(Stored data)

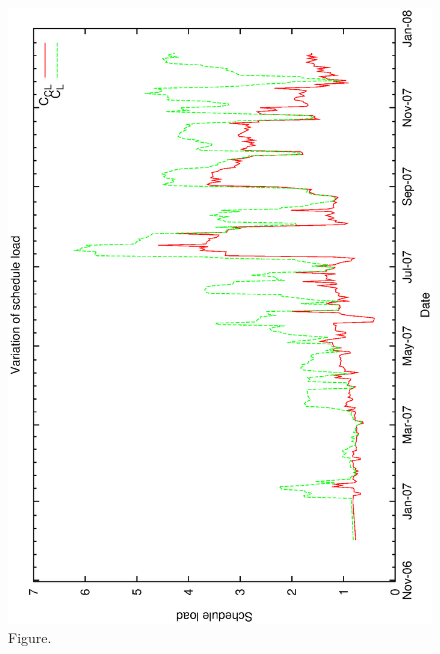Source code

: \documentclass[12pt,a4paper]{article}
\begin{document}
\begin{figure}[htbp]
 \begin{center}
  \includegraphics[scale=1.0, angle=0]{figures/cl_load.eps}
 \end{center}
  \caption[Figure.]
{Figure.}
\end{figure}
\clearpage
\end{document}
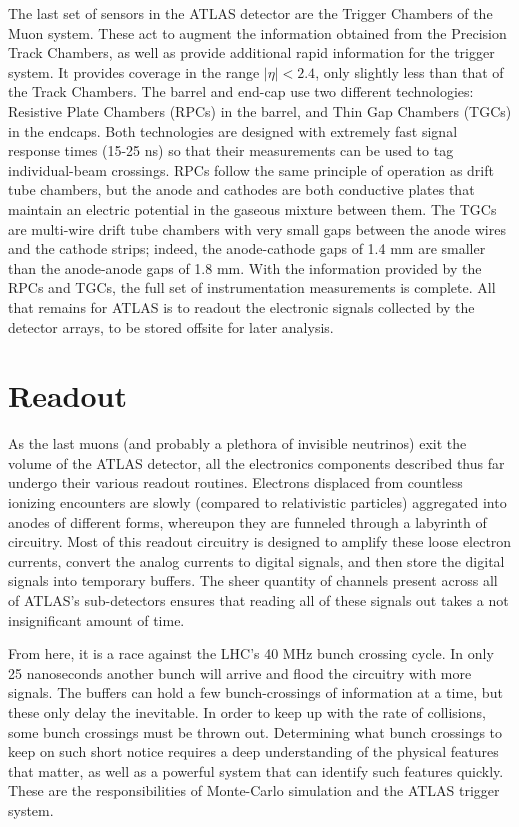         The last set of sensors in the ATLAS detector are the Trigger Chambers of the Muon system.
        These act to augment the information obtained from the Precision Track Chambers,
            as well as provide additional rapid information for the trigger system.
        It provides coverage in the range $|\eta| < 2.4$, only slightly less than that of the Track Chambers.
        The barrel and end-cap use two different technologies:
            Resistive Plate Chambers (RPCs) in the barrel, and Thin Gap Chambers (TGCs) in the endcaps.
        Both technologies are designed with extremely fast signal response times (15-25 ns) so that their measurements can be used to tag individual-beam crossings.
        RPCs follow the same principle of operation as drift tube chambers, but the anode and cathodes are both conductive plates that maintain an electric potential in the gaseous mixture between them.
        The TGCs are multi-wire drift tube chambers with very small gaps between the anode wires and the cathode strips;
            indeed, the anode-cathode gaps of 1.4 mm are smaller than the anode-anode gaps of 1.8 mm.
        With the information provided by the RPCs and TGCs, the full set of instrumentation measurements is complete.
        All that remains for ATLAS is to readout the electronic signals collected by the detector arrays, to be stored offsite for later analysis.

    

\section{Readout}

    As the last muons (and probably a plethora of invisible neutrinos) exit the volume of the ATLAS detector,
        all the electronics components described thus far undergo their various readout routines.
    Electrons displaced from countless ionizing encounters are slowly (compared to relativistic particles)
        aggregated into anodes of different forms,
        whereupon they are funneled through a labyrinth of circuitry.
    Most of this readout circuitry is designed to amplify these loose electron currents,
        convert the analog currents to digital signals,
        and then store the digital signals into temporary buffers.
    The sheer quantity of channels present across all of ATLAS's sub-detectors ensures that
        reading all of these signals out takes a not insignificant amount of time.

    From here, it is a race against the LHC's 40 MHz bunch crossing cycle.
    In only 25 nanoseconds another bunch will arrive and flood the circuitry with more signals.
    The buffers can hold a few bunch-crossings of information at a time, but these only delay the inevitable.
    In order to keep up with the rate of collisions, some bunch crossings must be thrown out.
    Determining what bunch crossings to keep on such short notice
        requires a deep understanding of the physical features that matter,
        as well as a powerful system that can identify such features quickly.
    These are the responsibilities of Monte-Carlo simulation and the ATLAS trigger system. 


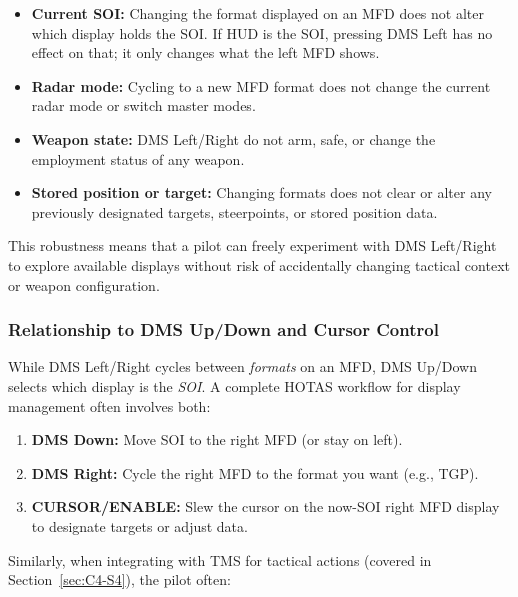 \documentclass[11pt,a4paper]{article}
\begin{document}
\begin{itemize}

\item \textbf{Current SOI:} Changing the format displayed on an MFD does not alter which display holds the SOI. If HUD is the SOI, pressing DMS Left has no effect on that; it only changes what the left MFD shows.

\item \textbf{Radar mode:} Cycling to a new MFD format does not change the current radar mode or switch master modes.

\item \textbf{Weapon state:} DMS Left/Right do not arm, safe, or change the employment status of any weapon.

\item \textbf{Stored position or target:} Changing formats does not clear or alter any previously designated targets, steerpoints, or stored position data.

\end{itemize}

This robustness means that a pilot can freely experiment with DMS Left/Right to explore available displays without risk of accidentally changing tactical context or weapon configuration.

\subsubsection{Relationship to DMS Up/Down and Cursor Control}
\label{sec:C4-S3-S4}

While DMS Left/Right cycles between \textit{formats} on an MFD, DMS Up/Down selects which display is the \textit{SOI}. A complete HOTAS workflow for display management often involves both:

\begin{enumerate}

\item \textbf{DMS Down:} Move SOI to the right MFD (or stay on left).

\item \textbf{DMS Right:} Cycle the right MFD to the format you want (e.g., TGP).

\item \textbf{CURSOR/ENABLE:} Slew the cursor on the now-SOI right MFD display to designate targets or adjust data.

\end{enumerate}

Similarly, when integrating with TMS for tactical actions (covered in Section~\ref{sec:C4-S4}), the pilot often:
\end{document}
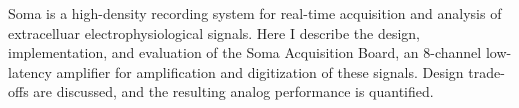 
Soma is a high-density recording system for real-time acquisition and
analysis of extracelluar electrophysiological signals. Here I describe
the design, implementation, and evaluation of the Soma Acquisition Board, 
an 8-channel low-latency amplifier for amplification and digitization
of these signals. Design trade-offs are discussed, and 
the resulting  analog performance is quantified. 
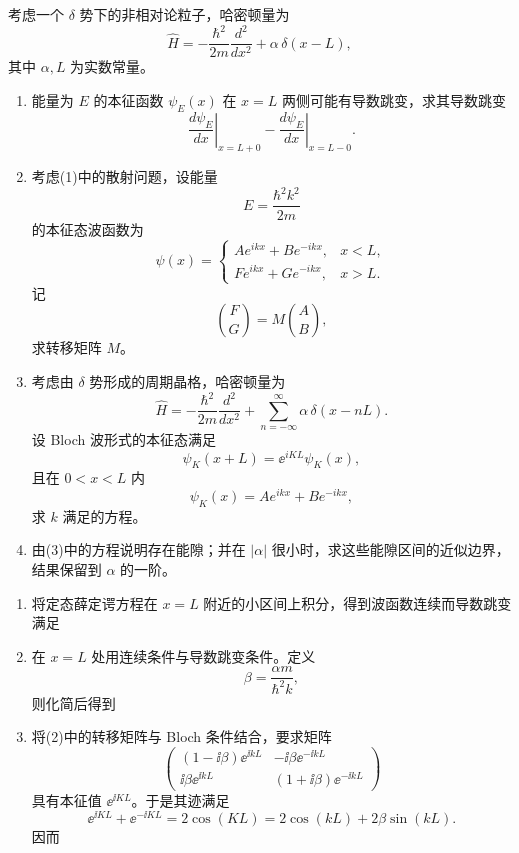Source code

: \begin{question}
考虑一个 $\delta$ 势下的非相对论粒子，哈密顿量为
\[
\hat H=-\frac{\hbar^2}{2m}\frac{d^2}{dx^2}+\alpha\,\delta(x-L),
\]
其中 $\alpha,L$ 为实数常量。

\begin{enumerate}[label=(\arabic*),leftmargin=2.5em]
  \item 能量为 $E$ 的本征函数 $\psi_E(x)$ 在 $x=L$ 两侧可能有导数跳变，求其导数跳变
  \[
  \left.\frac{d\psi_E}{dx}\right|_{x=L+0}-\left.\frac{d\psi_E}{dx}\right|_{x=L-0}.
  \]
  \item 考虑(1)中的散射问题，设能量
  \[
  E=\frac{\hbar^2 k^2}{2m}
  \]
  的本征态波函数为
  \[
  \psi(x)=
  \begin{cases}
  Ae^{ikx}+Be^{-ikx}, & x<L,\\
  Fe^{ikx}+Ge^{-ikx}, & x>L.
  \end{cases}
  \]
  记
  \[
  \binom{F}{G}=M\binom{A}{B},
  \]
  求转移矩阵 $M$。
  \item 考虑由 $\delta$ 势形成的周期晶格，哈密顿量为
  \[
  \hat H=-\frac{\hbar^2}{2m}\frac{d^2}{dx^2}+\sum_{n=-\infty}^{\infty}\alpha\,\delta(x-nL).
  \]
  设 Bloch 波形式的本征态满足
  \[
  \psi_K(x+L)=\ee^{iKL}\psi_K(x),
  \]
  且在 $0<x<L$ 内
  \[
  \psi_K(x)=Ae^{ikx}+Be^{-ikx},
  \]
  求 $k$ 满足的方程。
  \item 由(3)中的方程说明存在能隙；并在 $|\alpha|$ 很小时，求这些能隙区间的近似边界，结果保留到 $\alpha$ 的一阶。
\end{enumerate}

\begin{solution}
\begin{enumerate}[label=(\arabic*),leftmargin=2.5em]
  \item 将定态薛定谔方程在 $x=L$ 附近的小区间上积分，得到波函数连续而导数跳变满足

  \item 在 $x=L$ 处用连续条件与导数跳变条件。定义
  \[
  \beta=\frac{\alpha m}{\hbar^2 k},
  \]
  则化简后得到

  \item 将(2)中的转移矩阵与 Bloch 条件结合，要求矩阵
  \[
  \begin{pmatrix}
  (1-\ii\beta)\ee^{\ii kL} & -\ii\beta \ee^{-\ii kL}\\
  \ii\beta \ee^{\ii kL} & (1+\ii\beta)\ee^{-\ii kL}
  \end{pmatrix}
  \]
  具有本征值 $\ee^{\ii KL}$。于是其迹满足
  \[
  \ee^{\ii KL}+\ee^{-\ii KL}=2\cos(KL)=2\cos(kL)+2\beta\sin(kL).
  \]
  因而


\end{enumerate}
\end{solution}
\end{question}
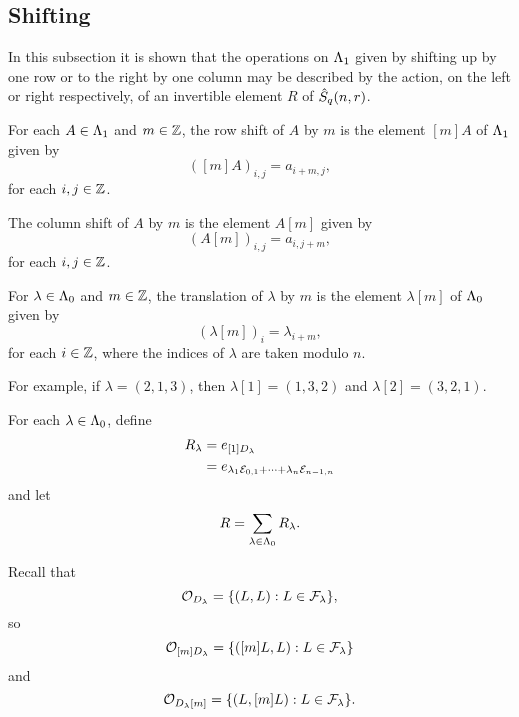 \documentclass[a4paper, 11pt]{report}
\begin{document}
\subsection{Shifting}

In this subsection it is shown that the operations on $\Lambda_1{}$ given by shifting up by one row or to the right by one column may be described by the action, on the left or right respectively, of an invertible element $R$ of $\hat{S}_q(n,r)$.

For each $A\in\Lambda_1{}$ and $m\in\mathbb{Z}$, the row shift of $A$ by $m$ is the element $[m]A$ of $\Lambda_1{}$ given by
\begin{equation*}
([m]A)_{i,j} = a_{i+m,j},
\end{equation*}
for each $i,j\in\mathbb{Z}$.

The column shift of $A$ by $m$ is the element $A[m]$ given by
\begin{equation*}
(A[m])_{i,j} = a_{i,j+m},
\end{equation*}
for each $i,j\in\mathbb{Z}$.

For $\lambda\in\Lambda_0{}$ and $m\in\mathbb{Z}$, the translation of $\lambda$ by $m$ is the element $\lambda[m]$ of $\Lambda_0{}$ given by
\begin{equation*}
(\lambda[m])_i = \lambda_{i+m},
\end{equation*}
for each $i\in\mathbb{Z}$, where the indices of $\lambda$ are taken modulo $n$.

For example, if $\lambda = (2,1,3)$, then $\lambda[1] = (1,3,2)$ and $\lambda[2]=(3,2,1)$.

For each $\lambda\in\Lambda_0{}$, define
\begin{align*}
R_\lambda &= e_{[1]D_\lambda}\\
&= e_{\lambda_1\mathcal{E}_{0,1}+\cdots +\lambda_n\mathcal{E}_{n-1,n}}
\end{align*}
and let
\begin{equation*}
R = \sum_{\lambda\in\Lambda_0{}} R_\lambda.
\end{equation*}

Recall that
\begin{equation*}
\mathcal{O}_{D_\lambda} = \{(L,L):L\in\mathcal{F}_\lambda\},
\end{equation*}
so
\begin{equation*}
\mathcal{O}_{[m]D_\lambda} = \{([m]L,L):L\in\mathcal{F}_\lambda\}
\end{equation*}
and
\begin{equation*}
\mathcal{O}_{D_\lambda [m]} = \{(L,[m]L):L\in\mathcal{F}_\lambda\}.
\end{equation*}
\end{document}

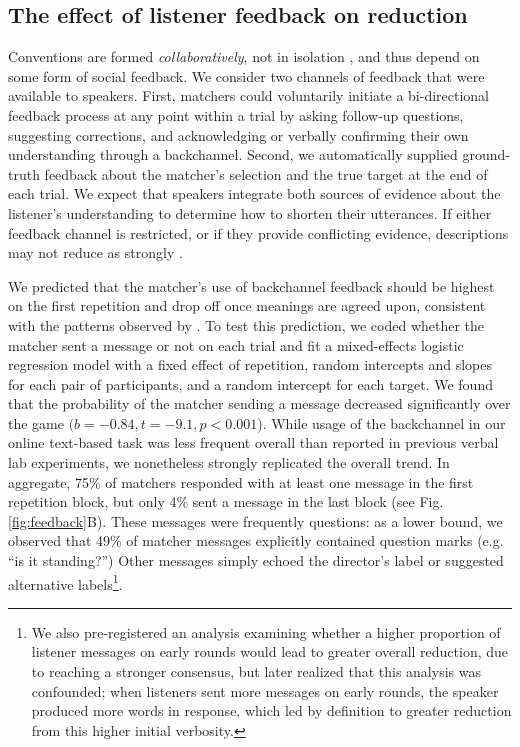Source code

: \documentclass[alpha-refs]{wiley-article}
\begin{document}
\subsection{The effect of listener feedback on reduction}\label{listener-feedback}

Conventions are formed \emph{collaboratively}, not in isolation \citep{ClarkWilkesGibbs86_ReferringCollaborative}, and thus depend on some form of social feedback.
We consider two channels of feedback that were available to speakers.
First, matchers could voluntarily initiate a bi-directional feedback process at any point within a trial by asking follow-up questions, suggesting corrections, and acknowledging or verbally confirming their own understanding through a backchannel.
Second, we automatically supplied ground-truth feedback about the matcher's selection and the true target at the end of each trial.
We expect that speakers integrate both sources of evidence about the listener's understanding to determine how to shorten their utterances.
If either feedback channel is restricted, or if they provide conflicting evidence, descriptions may not reduce as strongly \citep{KraussWeinheimer66_Tangrams, HupetChantraine92_CollaborationOrRepitition, GarrodFayLeeOberlanderMacLeod07_GraphicalSymbolSystems}.

We predicted that the matcher's use of backchannel feedback should be highest on the first repetition and drop off once meanings are agreed upon, consistent with the patterns observed by \citep{ClarkWilkesGibbs86_ReferringCollaborative}.
To test this prediction, we coded whether the matcher sent a message or not on each trial and fit a mixed-effects logistic regression model with a fixed effect of repetition, random intercepts and slopes for each pair of participants, and a random intercept for each target.
We found that the probability of the matcher sending a message decreased significantly over the game $(b=-0.84, t = -9.1, p < 0.001$).
While usage of the backchannel in our online text-based task was less frequent overall than reported in previous verbal lab experiments, we nonetheless strongly replicated the overall trend.
In aggregate, 75\% of matchers responded with at least one message in the first repetition block, but only 4\% sent a message in the last block (see Fig. \ref{fig:feedback}B).
These messages were frequently questions: as a lower bound, we observed that 49\% of matcher messages explicitly contained question marks (e.g. ``is it standing?'')
Other messages simply echoed the director's label or suggested alternative labels\footnote{We also pre-registered an analysis examining whether a higher proportion of listener messages on early rounds would lead to greater overall reduction, due to reaching a stronger consensus, but later realized that this analysis was confounded; when listeners sent more messages on early rounds, the speaker produced more words in response, which led by definition to greater reduction from this higher initial verbosity.}.
\end{document}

Aim of the exercise => Report all lines of the data above that include the string "about".

Response box =>
Second, we automatically supplied ground-truth feedback about the matcher's selection and the true target at the end of each trial.
We expect that speakers integrate both sources of evidence about the listener's understanding to determine how to shorten their utterances.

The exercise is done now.